Matsukawa Takashi, Porto Kristine Joyce L, Mitsui Jun, Chikada Ayaka, Ishiura Hiroyuki, Takahashi Yuji, Nakamoto Fumiko Kusunoki, Seki Tomonari, Shiio Yasushi, Toda Tatsushi, Tsuji Shoji
Department of Molecular Neurology, Graduate School of Medicine, The University of Tokyo, Tokyo, Japan.
Department of Neurology, Graduate School of Medicine, The University of Tokyo, Tokyo, Japan.
Cerebellum. 2024 Feb;23(1):22-30. doi: 10.1007/s12311-022-01426-z. Epub 2022 Sep 13.
While multiple system atrophy (MSA) has been considered a sporadic disease, there were previously reported multiplex families with MSA. Furthermore, several families with multiple patients with MSA and Parkinson's disease (PD) have been reported. As genetic risk factors for MSA, functionally impaired variants in COQ2 and Gaucher-disease-causing GBA variants have been reported. While it has been established that GBA variants are associated with PD, COQ2 may also be associated with PD. In 672 patients with MSA, we identified 12 multiplex families of patients with MSA and PD in first-degree relatives. We conducted a detailed analysis of the clinical presentations of these patients and genetic analyses of GBA and COQ2. In the multiplex families, a patient with MSA with predominant parkinsonism (MSA-P) was observed in nine families, while a patient with MSA cerebellar subtype (MSA-C) was observed in three families. Six families had siblings with MSA and PD, five families had a parent-offspring pair with MSA and PD, and in one family, a sibling and a parent of an MSA patient had PD. In genetic analyses of these patients, GBA variants were identified in one of the 12 MSA patients and two of the seven PD patients. Functionally impaired variants of COQ2 were identified in two of the 12 MSA patients and not identified in the seven PD patients. This study further emphasizes the occurrence of MSA and PD in first-degree relatives, raising the possibility that a common genetic basis underlies MSA and PD. Even though variants of COQ2 and GBA were identified in some patients in multiplex families with MSA and PD, it is necessary to further explore as yet unidentified genetic risk factors shared by MSA and PD.

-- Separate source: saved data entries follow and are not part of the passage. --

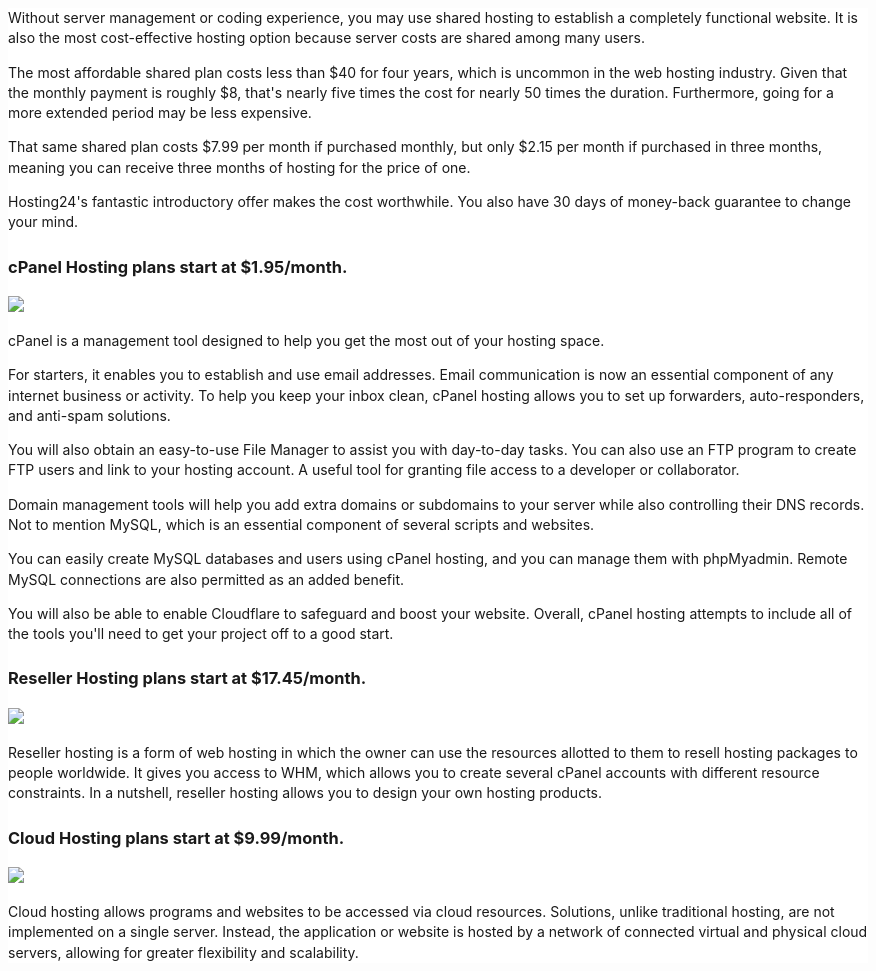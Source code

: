 Without server management or coding experience, you may use shared hosting to establish a completely functional website. It is also the most cost-effective hosting option because server costs are shared among many users.

The most affordable shared plan costs less than $40 for four years, which is uncommon in the web hosting industry. Given that the monthly payment is roughly $8, that's nearly five times the cost for nearly 50 times the duration. Furthermore, going for a more extended period may be less expensive.

That same shared plan costs $7.99 per month if purchased monthly, but only $2.15 per month if purchased in three months, meaning you can receive three months of hosting for the price of one.

Hosting24's fantastic introductory offer makes the cost worthwhile. You also have 30 days of money-back guarantee to change your mind.

### cPanel Hosting plans start at $1.95/month.

![](https://lh4.googleusercontent.com/hF-c2SItJ5wgLQquorNnElO8t3gs-cJ_e9nCsa1CjnYViq7nDhaS1xiHM5BW-u01d2Cel2HMu8JrHp_JZaTkp8Rvopy9graAbGnZCyZi0M6T43LpKbai43YwAsWoN3-lYs602u7yBnsgVNLMUQ5eJkE)

cPanel is a management tool designed to help you get the most out of your hosting space.

For starters, it enables you to establish and use email addresses. Email communication is now an essential component of any internet business or activity. To help you keep your inbox clean, cPanel hosting allows you to set up forwarders, auto-responders, and anti-spam solutions.

You will also obtain an easy-to-use File Manager to assist you with day-to-day tasks. You can also use an FTP program to create FTP users and link to your hosting account. A useful tool for granting file access to a developer or collaborator.

Domain management tools will help you add extra domains or subdomains to your server while also controlling their DNS records. Not to mention MySQL, which is an essential component of several scripts and websites. 

You can easily create MySQL databases and users using cPanel hosting, and you can manage them with phpMyadmin. Remote MySQL connections are also permitted as an added benefit.

You will also be able to enable Cloudflare to safeguard and boost your website. Overall, cPanel hosting attempts to include all of the tools you'll need to get your project off to a good start.

### Reseller Hosting plans start at $17.45/month.

![](https://lh4.googleusercontent.com/qo2AsVT9QzXyHkarwXNbJ-_S7YHkmMHnrkEwfJGQl15ymATil5-a49kpS5DOHAVnA5hNZ4SvM44wRLeGqt0DhESSIsFkVD_oZz6w9Q8LljATEwLTUz_RSf9EqRFYtZEVxjp6nzlGCV2QFn8_FoazmW8)

Reseller hosting is a form of web hosting in which the owner can use the resources allotted to them to resell hosting packages to people worldwide. It gives you access to WHM, which allows you to create several cPanel accounts with different resource constraints. In a nutshell, reseller hosting allows you to design your own hosting products.

### Cloud Hosting plans start at $9.99/month.

![](https://lh5.googleusercontent.com/U8FkAvi-bDq0dodHGVg0RqVMCp1kUCkTwgxWzF0vVI3dLvwLo2Q3fvEeHK9LTxd3y48P83IIDOGt3FjNUxOuSEW8MslSW5twLA3hGRZGzbxfz6Ra4HTp1tD0Ol5lqRy_Yxh1iyoRJE-oi8ZGE_ZB_CA)

Cloud hosting allows programs and websites to be accessed via cloud resources. Solutions, unlike traditional hosting, are not implemented on a single server. Instead, the application or website is hosted by a network of connected virtual and physical cloud servers, allowing for greater flexibility and scalability.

虽然多系统萎缩(MSA)一直被认为是一种散发性疾病,但此前曾有报道称存在MSA的多个患病家族。此外,还报道了几个有多名MSA患者和帕金森病(PD)患者的家族。作为MSA的遗传风险因素,已报道了COQ2功能受损变体和导致戈谢病的GBA变体。虽然已经确定GBA变体与PD有关,但COQ2也可能与PD有关。在672例MSA患者中,我们在一级亲属中识别出12个MSA和PD患者的多个患病家族。我们对这些患者的临床表现进行了详细分析,并对GBA和COQ2进行了基因分析。在这些多个患病家族中,9个家族中观察到以帕金森综合征为主的MSA患者(MSA-P),3个家族中观察到小脑亚型MSA患者(MSA-C)。6个家族中有兄弟姐妹同时患有MSA和PD,5个家族中有父母与子女同时患有MSA和PD,在1个家族中,1名MSA患者的1个兄弟姐妹和1名父母患有PD。在对这些患者的基因分析中,12例MSA患者中有1例、7例PD患者中有2例检测到GBA变体。12例MSA患者中有2例检测到COQ2功能受损变体,7例PD患者中未检测到。本研究进一步强调了一级亲属中MSA和PD的发生,增加了MSA和PD存在共同遗传基础的可能性。尽管在MSA和PD的多个患病家族中的一些患者中检测到了COQ2和GBA变体,但仍有必要进一步探索MSA和PD共同的尚未确定的遗传风险因素。